Crime & Safety

On Patrol with the Scotch Plains Police Department

Editor Alan Neuhauser spends a shift with Scotch Plains police officers. This is the first installment of a regular feature.

Find out what's happening in Scotch Plains-Fanwoodwith free, real-time updates from Patch.

Find out what's happening in Scotch Plains-Fanwoodwith free, real-time updates from Patch.

It's Thursday, Aug. 5, and I am being driven in a police car. But I haven't been arrested. Instead, I am spending an 11-hour shift with Officer Gerard Rites of the Scotch Plains Police Department.

This is the first installment. As you read Patch, stay tuned for updates from my day with the department.

Part 1: 8:00 a.m.: Serve a Temporary Restraining Order

It's a sunny Thursday morning in Scotch Plains. Officers Rites and Rob Lewis stand outside a house on Myrtle Avenue, waiting for the homeowner to answer the door. They are there to serve a temporary restraining order. But the house is quiet, the windows are dark and no one seems to be home.

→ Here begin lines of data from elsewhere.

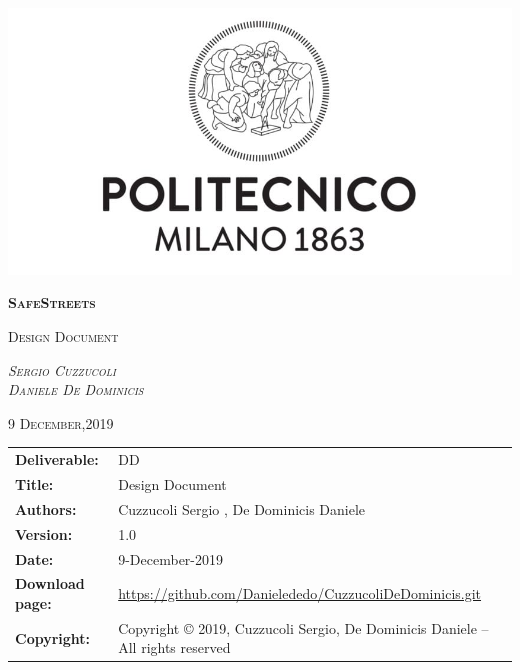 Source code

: 




\begin{titlepage}
	\centering
	\includegraphics[width=\textwidth]{Images/PolimiLogo}\par\vspace{1cm}
	{\scshape\Huge\textbf{SafeStreets}\par}
	\vspace{1cm}
	{\scshape\Large Design Document\par}
	\vspace{2cm}
	{\scshape\Large\emph{Sergio Cuzzucoli}\\ \emph{Daniele De Dominicis}\par}
	\vspace{4cm}
	{\scshape\normalsize{9 December,2019}}

\end{titlepage}

\begin{table}[h!]
\begin{tabu} to \textwidth { X[0.3,r,p] X[0.7,l,p] }
\hline

\textbf{Deliverable:} & DD\\
\textbf{Title:} & Design Document \\
\textbf{Authors:} & Cuzzucoli Sergio , De Dominicis Daniele \\
\textbf{Version:} & 1.0 \\ 
\textbf{Date:} & 9-December-2019  \\
\textbf{Download page:} & \href{https://github.com/Danielededo/CuzzucoliDeDominicis.git}{https://github.com/Danielededo/CuzzucoliDeDominicis.git} \\
\textbf{Copyright:} & Copyright © 2019, Cuzzucoli Sergio, De Dominicis Daniele – All rights reserved \\
\hline
\end{tabu}
\end{table}

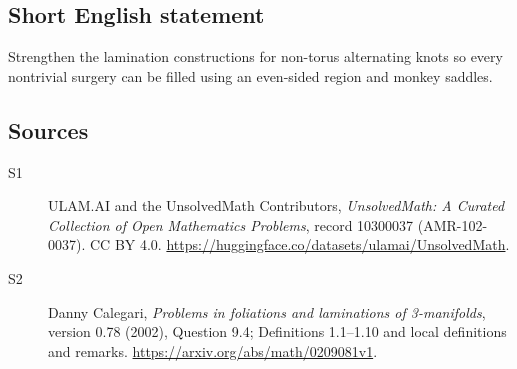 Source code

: \documentclass[11pt]{article}
\begin{document}
\subsection{Short English statement}
Strengthen the lamination constructions for non-torus alternating knots so every nontrivial surgery can be filled using an even-sided region and monkey saddles.
\subsection{Sources}
\begin{description}
\item[\hypertarget{source:10300037:1}{S1}] ULAM.AI and the UnsolvedMath Contributors, \emph{UnsolvedMath: A Curated Collection of Open Mathematics Problems}, record 10300037 (AMR-102-0037). CC BY 4.0. \url{https://huggingface.co/datasets/ulamai/UnsolvedMath}.
\item[\hypertarget{source:10300037:2}{S2}] Danny Calegari, \emph{Problems in foliations and laminations of 3-manifolds}, version 0.78 (2002), Question 9.4; Definitions 1.1--1.10 and local definitions and remarks. \url{https://arxiv.org/abs/math/0209081v1}.
\end{description}
\label{end:10300037}
\end{document}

Rites steps from the front-stoop and walks through ankle-high grass to the side of the house. He peers through the windows on a side door, faded white paint peeling from the siding around the doorframe. Lewis walks up the driveway and takes a glance at the backyard. Then he laughs.

"Take a look at this guy's pool," he says, turning to Rites. "It's a bathtub buried in the backyard."

It is barely 8 a.m., Officers Rites and Lewis have been on-duty for only an hour, but it's the start of another day in the Scotch Plains Police Department. "This job's bizarre, man," Lewis will say later. "But I love it."

Rites and Lewis have worked the same shifts for four years, Rites says. They patrol different districts in separate cars, but they regularly back each other up, from unusual traffic stops to serving restraining orders to making arrests.

"Serving these," Rites says of the restraining orders, "it's not too much of an issue, because we didn't do something against them. Serving warrants is a different story."

Rites joined the department in December 2005, and he remains one of the department's most junior members. He is stocky and wears his black hair short, but not buzzed. The other officers call him "A.J.," for his resemblance to A.J. Soprano, of the HBO television show.

"I'm a smaller guy," he says. "In college, public speaking was one of my biggest fears. But this job, everything is public speaking. And you've got to pretend you're seven feet tall."

His very first call, he says, was to perform CPR on an 80-year-old woman. "Right off the bat, I thought, 'Wow.'"

Rites decided to become an officer after trying different degree programs at several universities. The job appealed to him on several levels. "I couldn't see myself sitting in a cubicle all day," he says. "It's fun, just the unexpectedness of everything. I might be fighting some guy one day. And I've been sent to help an elderly female open her pill bottle."

Rites grew-up in Scotch Plains and now lives here with his wife and two children, only a few blocks from the police station. 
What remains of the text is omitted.